Tuesday, July 13, 2010

The Moody Blues




My temper is my worst quality. I can be mean, spiteful, cut you to pieces with a look and never look back. It's something I've grappled with my whole life and have slowly (very slowly) made advances in keeping my temper in check. A majority of that has to do with the fact that I work with the public, thus rendering it nearly impossible to be in a visibly bad mood since my employment depends on whether or not I'm nice to people.
The worst part about my temper is that it comes in on little cat's feet, silently, and then it stays. I'll be in a perfectly fine mood, and then the smallest thing will set me off. For hours. Days, sometimes. Today was a combination of rain, rain-soaked pants and people's inability to remember how to drive in the Fred Meyer parking lot. And I feel powerless against it.
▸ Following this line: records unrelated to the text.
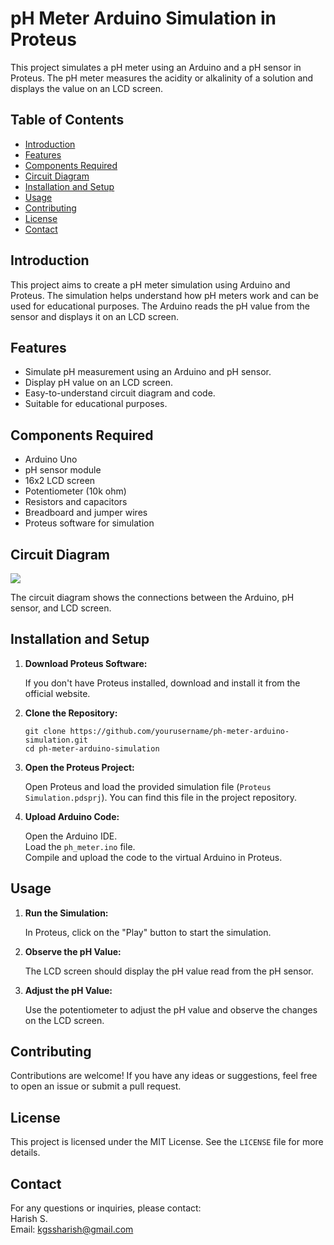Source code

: <!DOCTYPE html>
<html>
<head>
   
</head>
<body>
    <h1>pH Meter Arduino Simulation in Proteus</h1>
    <p>This project simulates a pH meter using an Arduino and a pH sensor in Proteus. The pH meter measures the acidity or alkalinity of a solution and displays the value on an LCD screen.</p>

  <h2>Table of Contents</h2>
    <ul>
        <li><a href="#introduction">Introduction</a></li>
        <li><a href="#features">Features</a></li>
        <li><a href="#components-required">Components Required</a></li>
        <li><a href="#circuit-diagram">Circuit Diagram</a></li>
        <li><a href="#installation-and-setup">Installation and Setup</a></li>
        <li><a href="#usage">Usage</a></li>
        <li><a href="#contributing">Contributing</a></li>
        <li><a href="#license">License</a></li>
        <li><a href="#contact">Contact</a></li>
    </ul>

  <h2 id="introduction">Introduction</h2>
    <p>This project aims to create a pH meter simulation using Arduino and Proteus. The simulation helps understand how pH meters work and can be used for educational purposes. The Arduino reads the pH value from the sensor and displays it on an LCD screen.</p>

  <h2 id="features">Features</h2>
    <ul>
        <li>Simulate pH measurement using an Arduino and pH sensor.</li>
        <li>Display pH value on an LCD screen.</li>
        <li>Easy-to-understand circuit diagram and code.</li>
        <li>Suitable for educational purposes.</li>
    </ul>
    <h2 id="components-required">Components Required</h2>
    <ul>
        <li>Arduino Uno</li>
        <li>pH sensor module</li>
        <li>16x2 LCD screen</li>
        <li>Potentiometer (10k ohm)</li>
        <li>Resistors and capacitors</li>
        <li>Breadboard and jumper wires</li>
        <li>Proteus software for simulation</li>
    </ul>
    <h2 id="circuit-diagram">Circuit Diagram</h2>
    <p><img src="https://europe1.discourse-cdn.com/arduino/original/4X/1/0/a/10a2f170f73d2ebe7966a83b8ccac7c8d46b125a.jpeg"></p>
    <p>The circuit diagram shows the connections between the Arduino, pH sensor, and LCD screen.</p>
    <h2 id="installation-and-setup">Installation and Setup</h2>
    <ol>
        <li>
            <strong>Download Proteus Software:</strong>
            <p>If you don't have Proteus installed, download and install it from the official website.</p>
        </li>
        <li>
            <strong>Clone the Repository:</strong>
            <pre><code>git clone https://github.com/yourusername/ph-meter-arduino-simulation.git
cd ph-meter-arduino-simulation</code></pre>
        </li>
        <li>
            <strong>Open the Proteus Project:</strong>
            <p>Open Proteus and load the provided simulation file (<code>Proteus Simulation.pdsprj</code>). You can find this file in the project repository.</p>
        </li>
        <li>
            <strong>Upload Arduino Code:</strong>
            <p>Open the Arduino IDE.<br>
            Load the <code>ph_meter.ino</code> file.<br>
            Compile and upload the code to the virtual Arduino in Proteus.</p>
        </li>
    </ol>
    <h2 id="usage">Usage</h2>
    <ol>
        <li>
            <strong>Run the Simulation:</strong>
            <p>In Proteus, click on the "Play" button to start the simulation.</p>
        </li>
        <li>
            <strong>Observe the pH Value:</strong>
            <p>The LCD screen should display the pH value read from the pH sensor.</p>
        </li>
        <li>
            <strong>Adjust the pH Value:</strong>
            <p>Use the potentiometer to adjust the pH value and observe the changes on the LCD screen.</p>
        </li>
    </ol>
    <h2 id="contributing">Contributing</h2>
    <p>Contributions are welcome! If you have any ideas or suggestions, feel free to open an issue or submit a pull request.</p>
    <h2 id="license">License</h2>
    <p>This project is licensed under the MIT License. See the <code>LICENSE</code> file for more details.</p>
    <h2 id="contact">Contact</h2>
    <p>For any questions or inquiries, please contact:<br>
    Harish S.<br>
    Email: <a href="mailto:kgssharish@gmail.com">kgssharish@gmail.com</a></p>
</body>
</html>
I just want to give in and let it encompass me completely to be tucked in my corner under my raincloud making everyone else miserable with me.

But how do I get better? My best way to handle it now is to zone out for a bit, listen to some really depressing music or maybe even take nap. Is that the best way? Ideas? Ultimately my bad mood isn't going to alter the world, but doesn't deserve to be beat up because some guy in an Outback can't figure out the traffic pattern.

So how does a girl with a nasty temper move past it? Is there a magic reset button I get to press or do I need to push people away until I'm ready to come back out to play? There's a lot of Fuel on replay right now, but how can I get through the rainy days to come? What happens when the storm is so dark I can't see my way out?